Provided information:
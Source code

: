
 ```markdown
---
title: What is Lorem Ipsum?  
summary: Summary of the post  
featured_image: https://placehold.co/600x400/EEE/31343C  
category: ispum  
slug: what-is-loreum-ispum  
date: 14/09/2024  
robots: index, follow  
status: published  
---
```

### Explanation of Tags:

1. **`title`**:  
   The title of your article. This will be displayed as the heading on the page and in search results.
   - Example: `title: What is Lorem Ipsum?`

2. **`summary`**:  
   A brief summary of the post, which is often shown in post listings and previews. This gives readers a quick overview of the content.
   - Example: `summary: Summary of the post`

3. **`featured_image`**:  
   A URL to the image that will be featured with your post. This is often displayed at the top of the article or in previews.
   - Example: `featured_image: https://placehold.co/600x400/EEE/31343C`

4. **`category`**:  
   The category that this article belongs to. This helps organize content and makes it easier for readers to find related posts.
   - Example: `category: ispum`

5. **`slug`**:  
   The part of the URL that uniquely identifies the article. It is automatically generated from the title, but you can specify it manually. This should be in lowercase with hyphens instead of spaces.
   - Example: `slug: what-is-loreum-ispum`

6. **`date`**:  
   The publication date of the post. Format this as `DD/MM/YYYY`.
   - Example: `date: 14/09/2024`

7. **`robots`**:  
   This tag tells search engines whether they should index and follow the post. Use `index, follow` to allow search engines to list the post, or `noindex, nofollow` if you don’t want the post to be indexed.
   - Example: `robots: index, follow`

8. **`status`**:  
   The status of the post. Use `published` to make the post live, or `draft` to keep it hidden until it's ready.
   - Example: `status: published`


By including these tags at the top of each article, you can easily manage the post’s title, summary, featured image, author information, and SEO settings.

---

* * *

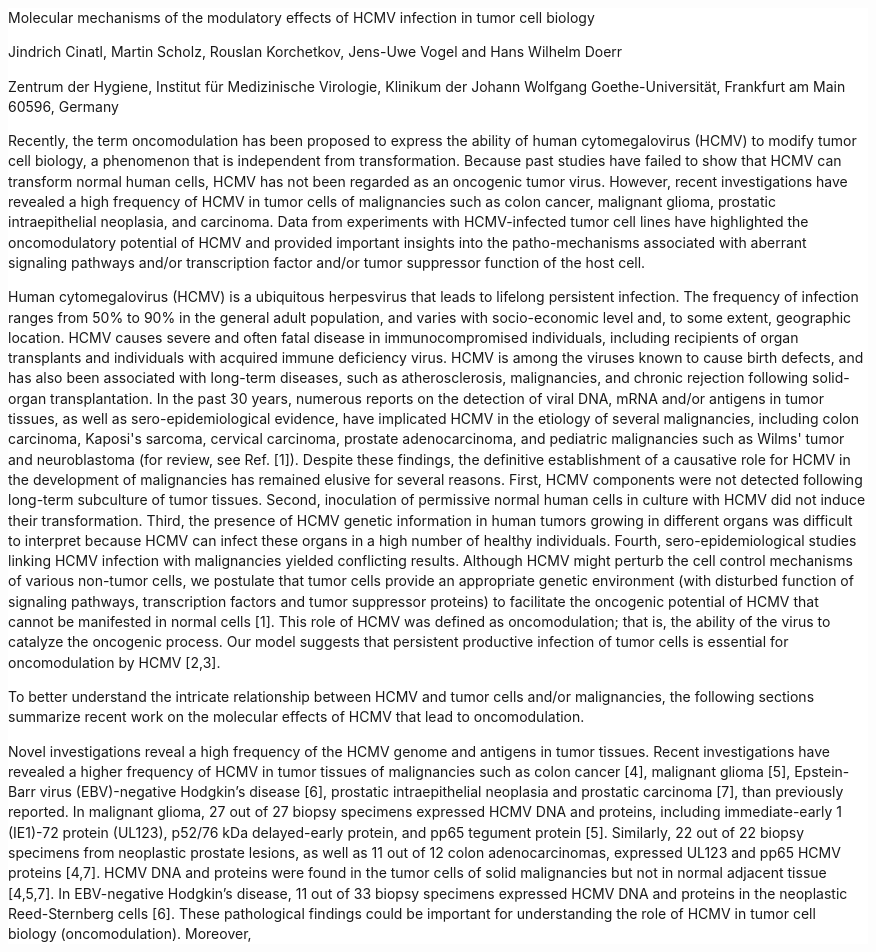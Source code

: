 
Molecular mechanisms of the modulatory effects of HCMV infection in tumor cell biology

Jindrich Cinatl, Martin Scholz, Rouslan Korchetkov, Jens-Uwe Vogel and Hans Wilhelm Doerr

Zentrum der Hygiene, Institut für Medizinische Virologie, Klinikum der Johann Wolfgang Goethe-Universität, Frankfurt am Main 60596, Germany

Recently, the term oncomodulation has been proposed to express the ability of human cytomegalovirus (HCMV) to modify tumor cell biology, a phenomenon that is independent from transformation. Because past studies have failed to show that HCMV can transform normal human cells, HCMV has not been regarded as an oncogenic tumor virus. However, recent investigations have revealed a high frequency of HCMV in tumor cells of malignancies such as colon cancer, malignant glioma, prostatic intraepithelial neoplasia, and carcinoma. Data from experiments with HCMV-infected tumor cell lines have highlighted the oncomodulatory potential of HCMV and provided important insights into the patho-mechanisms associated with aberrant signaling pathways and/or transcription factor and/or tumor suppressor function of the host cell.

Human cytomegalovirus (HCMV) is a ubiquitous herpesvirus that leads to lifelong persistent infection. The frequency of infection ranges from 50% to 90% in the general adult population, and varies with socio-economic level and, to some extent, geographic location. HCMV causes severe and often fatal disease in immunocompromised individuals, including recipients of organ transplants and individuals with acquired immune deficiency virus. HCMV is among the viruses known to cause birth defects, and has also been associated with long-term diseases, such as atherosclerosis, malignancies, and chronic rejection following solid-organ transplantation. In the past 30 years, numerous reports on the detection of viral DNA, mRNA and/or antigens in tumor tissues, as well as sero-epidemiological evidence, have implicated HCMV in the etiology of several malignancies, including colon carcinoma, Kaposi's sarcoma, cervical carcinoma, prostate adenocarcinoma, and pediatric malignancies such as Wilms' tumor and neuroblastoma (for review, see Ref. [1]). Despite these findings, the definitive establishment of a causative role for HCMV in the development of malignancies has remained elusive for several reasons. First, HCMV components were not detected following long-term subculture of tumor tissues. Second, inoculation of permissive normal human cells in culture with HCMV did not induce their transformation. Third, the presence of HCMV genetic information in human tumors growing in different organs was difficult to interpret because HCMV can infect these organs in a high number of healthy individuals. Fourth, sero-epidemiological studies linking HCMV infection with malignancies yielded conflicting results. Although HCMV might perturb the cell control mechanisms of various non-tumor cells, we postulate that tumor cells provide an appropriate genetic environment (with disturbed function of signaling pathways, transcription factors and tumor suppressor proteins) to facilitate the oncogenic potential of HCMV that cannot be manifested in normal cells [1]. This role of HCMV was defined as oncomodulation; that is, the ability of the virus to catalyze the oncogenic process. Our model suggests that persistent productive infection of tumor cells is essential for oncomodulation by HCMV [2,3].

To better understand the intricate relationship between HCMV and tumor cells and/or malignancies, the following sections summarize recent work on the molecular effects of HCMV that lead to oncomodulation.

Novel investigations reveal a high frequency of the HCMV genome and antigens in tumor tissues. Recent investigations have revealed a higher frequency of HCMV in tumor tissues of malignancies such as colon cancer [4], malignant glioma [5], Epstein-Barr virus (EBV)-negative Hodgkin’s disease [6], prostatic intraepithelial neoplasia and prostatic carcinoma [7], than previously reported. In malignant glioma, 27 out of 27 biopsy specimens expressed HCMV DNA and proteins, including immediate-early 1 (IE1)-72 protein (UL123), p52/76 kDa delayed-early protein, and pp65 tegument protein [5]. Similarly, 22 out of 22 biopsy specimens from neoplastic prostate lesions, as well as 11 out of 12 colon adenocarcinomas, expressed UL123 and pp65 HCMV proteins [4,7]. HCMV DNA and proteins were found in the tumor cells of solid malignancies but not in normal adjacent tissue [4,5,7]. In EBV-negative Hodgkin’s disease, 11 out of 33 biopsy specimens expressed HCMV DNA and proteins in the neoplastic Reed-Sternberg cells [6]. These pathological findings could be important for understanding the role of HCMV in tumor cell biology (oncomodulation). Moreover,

Goal of the exercise: The word "effects" appears in how many lines of the data? Answer with only the number.

Reply to the task: 2